- Tübän Bäräskä Location within Tatarstan
- Country: Russia
- Region: Tatarstan
- District: Ätnä District
- Time zone: UTC+3:00

= Tübän Bäräskä =

Tübän Bäräskä (Түбән Бәрәскә) is a rural locality (a selo) in Ätnä District, Tatarstan. The population was 881 as of 2010.

== Geography ==
Tübän Bäräskä is located 8 km west of Olı Ätnä, district's administrative centre, and 70 km north of Qazan, republic's capital, by road.
== History ==
The earliest known record of the settlement dates from 1556.

From 18th to the first half of the 19th centuries village's residents belonged to the social estate of state peasants.

By the beginning of the twentieth century, village had 3 mosques, a madrasa, 2 windmills, a blacksmith shop and 4 small shops.

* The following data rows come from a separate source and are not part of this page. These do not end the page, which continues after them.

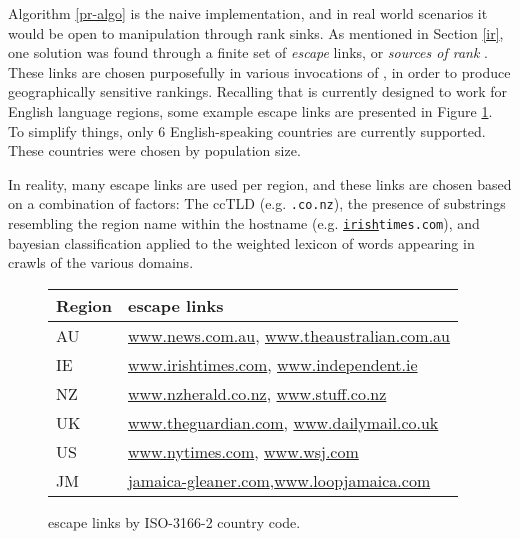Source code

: Algorithm \ref{pr-algo} is the naive implementation, and in real world
scenarios it would be open to manipulation through rank sinks.
As mentioned in Section \ref{ir}, one solution was found through a finite
set of {\it escape} links, or {\it sources of rank} \cite{page1999}.
These links are chosen purposefully in various invocations of \pr{},
in order to produce geographically sensitive rankings.  Recalling that
\nr{} is currently designed to work for English language regions, some
example escape links are presented in Figure \ref{escape}.  To simplify
things, only 6 English-speaking countries are currently supported.  These
countries were chosen by population size.

In reality, many escape links are used per region, and
these links are chosen based on a combination of factors: The ccTLD
(e.g. {\tt .co.nz}),
the presence of substrings resembling the region name within the
hostname (e.g. {\tt \underline{irish}times.com}), and bayesian
classification applied to the weighted lexicon of words appearing in
crawls of the various domains.

\begin{figure}
    \centering
    \begin{tabular}{l|l}
        Region & \pr{} escape links\\
        \hline
        AU & \url{www.news.com.au}, \url{www.theaustralian.com.au}\\
        IE & \url{www.irishtimes.com}, \url{www.independent.ie}\\
        NZ & \url{www.nzherald.co.nz}, \url{www.stuff.co.nz}\\
        UK & \url{www.theguardian.com}, \url{www.dailymail.co.uk}\\
        US & \url{www.nytimes.com}, \url{www.wsj.com}\\
        JM & \href{http://jamaica-gleaner.com}{\url{jamaica-gleaner.com}},\url{www.loopjamaica.com}
    \end{tabular}
    \caption{\pr{} escape links by ISO-3166-2 country code.\label{escape}}
\end{figure}

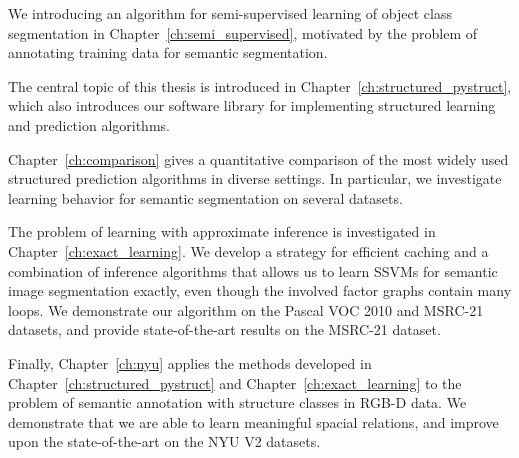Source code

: We introducing an algorithm for  semi-supervised learning of object class
segmentation in Chapter~\ref{ch:semi_supervised}, motivated by the problem of
annotating training data for semantic segmentation.

The central topic of this thesis is introduced in
Chapter~\ref{ch:structured_pystruct}, which also introduces our software
library for implementing structured learning and prediction algorithms.

Chapter~\ref{ch:comparison} gives a quantitative comparison of the most widely
used structured prediction algorithms in diverse settings.
In particular, we investigate learning behavior for
semantic segmentation on several datasets.

The problem of learning with approximate inference is investigated in
Chapter~\ref{ch:exact_learning}.  We develop a strategy for efficient caching
and a combination of inference algorithms that allows us to learn SSVMs for
semantic image segmentation exactly, even though the involved factor graphs
contain many loops. We demonstrate our algorithm on the Pascal VOC 2010 and MSRC-21 datasets,
and provide state-of-the-art results on the MSRC-21 dataset.

Finally, Chapter~\ref{ch:nyu} applies the methods developed in
Chapter~\ref{ch:structured_pystruct} and Chapter~\ref{ch:exact_learning} to the
problem of semantic annotation with structure classes in RGB-D data. We
demonstrate that we are able to learn meaningful spacial relations, and improve
upon the state-of-the-art on the NYU V2 datasets.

Before the creation of the Tatar ASSR in 1920 was a part of Qazan Uyezd of Qazan Governorate. Since 1920 was a part of Arça Canton; after the creation of districts in Tatar ASSR (Tatarstan) in Tuqay (later Ätnä) (1930–1959), Tuqay (former Qızıl Yul) (1959–1963), Arça (1963–1990) and Ätnä districts.